Das Prinzip Sollen setzt Können voraus, das eine Pflicht an die Voraussetzung bindet, dass der Verpflichtete ihr überhaupt gerecht werden kann, verweist ebenfalls auf eine Grenze moralischer Pflicht. Diese Grenze ist jedoch noch enger gefasst als beim Überforderungseinwand.

Tut jemand mehr als es die moralischen Pflicht verlangt, spricht man von supererogatorischen Handlungen. Statt von einer moralisch gebotenen Hilfspflicht würde man von einem lobenswerten Akt der Barmherzigkeit sprechen.

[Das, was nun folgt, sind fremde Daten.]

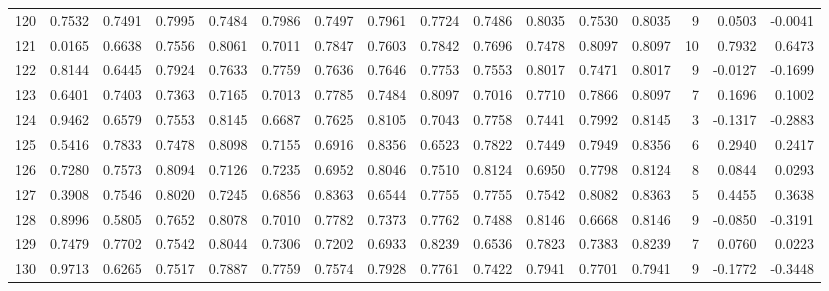 \begin{tabular}{lrrrrrrrrrrrrrrr}
120 &      0.7532 &  0.7491 &  0.7995 &  0.7484 &  0.7986 &  0.7497 &  0.7961 &  0.7724 &  0.7486 &  0.8035 &   0.7530 &     0.8035 &      9 &                    0.0503 &                    -0.0041 \\
121 &      0.0165 &  0.6638 &  0.7556 &  0.8061 &  0.7011 &  0.7847 &  0.7603 &  0.7842 &  0.7696 &  0.7478 &   0.8097 &     0.8097 &     10 &                    0.7932 &                     0.6473 \\
122 &      0.8144 &  0.6445 &  0.7924 &  0.7633 &  0.7759 &  0.7636 &  0.7646 &  0.7753 &  0.7553 &  0.8017 &   0.7471 &     0.8017 &      9 &                   -0.0127 &                    -0.1699 \\
123 &      0.6401 &  0.7403 &  0.7363 &  0.7165 &  0.7013 &  0.7785 &  0.7484 &  0.8097 &  0.7016 &  0.7710 &   0.7866 &     0.8097 &      7 &                    0.1696 &                     0.1002 \\
124 &      0.9462 &  0.6579 &  0.7553 &  0.8145 &  0.6687 &  0.7625 &  0.8105 &  0.7043 &  0.7758 &  0.7441 &   0.7992 &     0.8145 &      3 &                   -0.1317 &                    -0.2883 \\
125 &      0.5416 &  0.7833 &  0.7478 &  0.8098 &  0.7155 &  0.6916 &  0.8356 &  0.6523 &  0.7822 &  0.7449 &   0.7949 &     0.8356 &      6 &                    0.2940 &                     0.2417 \\
126 &      0.7280 &  0.7573 &  0.8094 &  0.7126 &  0.7235 &  0.6952 &  0.8046 &  0.7510 &  0.8124 &  0.6950 &   0.7798 &     0.8124 &      8 &                    0.0844 &                     0.0293 \\
127 &      0.3908 &  0.7546 &  0.8020 &  0.7245 &  0.6856 &  0.8363 &  0.6544 &  0.7755 &  0.7755 &  0.7542 &   0.8082 &     0.8363 &      5 &                    0.4455 &                     0.3638 \\
128 &      0.8996 &  0.5805 &  0.7652 &  0.8078 &  0.7010 &  0.7782 &  0.7373 &  0.7762 &  0.7488 &  0.8146 &   0.6668 &     0.8146 &      9 &                   -0.0850 &                    -0.3191 \\
129 &      0.7479 &  0.7702 &  0.7542 &  0.8044 &  0.7306 &  0.7202 &  0.6933 &  0.8239 &  0.6536 &  0.7823 &   0.7383 &     0.8239 &      7 &                    0.0760 &                     0.0223 \\
130 &      0.9713 &  0.6265 &  0.7517 &  0.7887 &  0.7759 &  0.7574 &  0.7928 &  0.7761 &  0.7422 &  0.7941 &   0.7701 &     0.7941 &      9 &                   -0.1772 &                    -0.3448 \\

\end{tabular}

Der Überforderungseinwand, eine moralische Forderung greife zu sehr in das eigene Leben ein, ist zu unterscheiden von dem Einwand, dass ihre Berücksichtigung die kognitiven Fähigkeiten oder das Wissen, das ein moralischer Agent haben kann, übersteigt. So wäre es, im Beispiel des klassischen Handlungsutilitarismus, zu viel verlangt vor jeder Entscheidung ein Hedonistisches Kalkül auszuführen und darin alle Menschen gleichermaßen zu berücksichtigen, um diejenige Alternative zu finden, die das größte Glück der größten Zahl herbeiführt. Weber-Guskar nennt dies, im Zusammenhang mit indirekten Wirkungen individueller Handlungen globaler Reichweite, die epistemische Überforderung; es ist zum Beispiel unmöglich, die bestehenden Kausalketten einer jeden einzelnen Handlung, etwa beim Kauf eines T-Shirts, nachzuvollziehen.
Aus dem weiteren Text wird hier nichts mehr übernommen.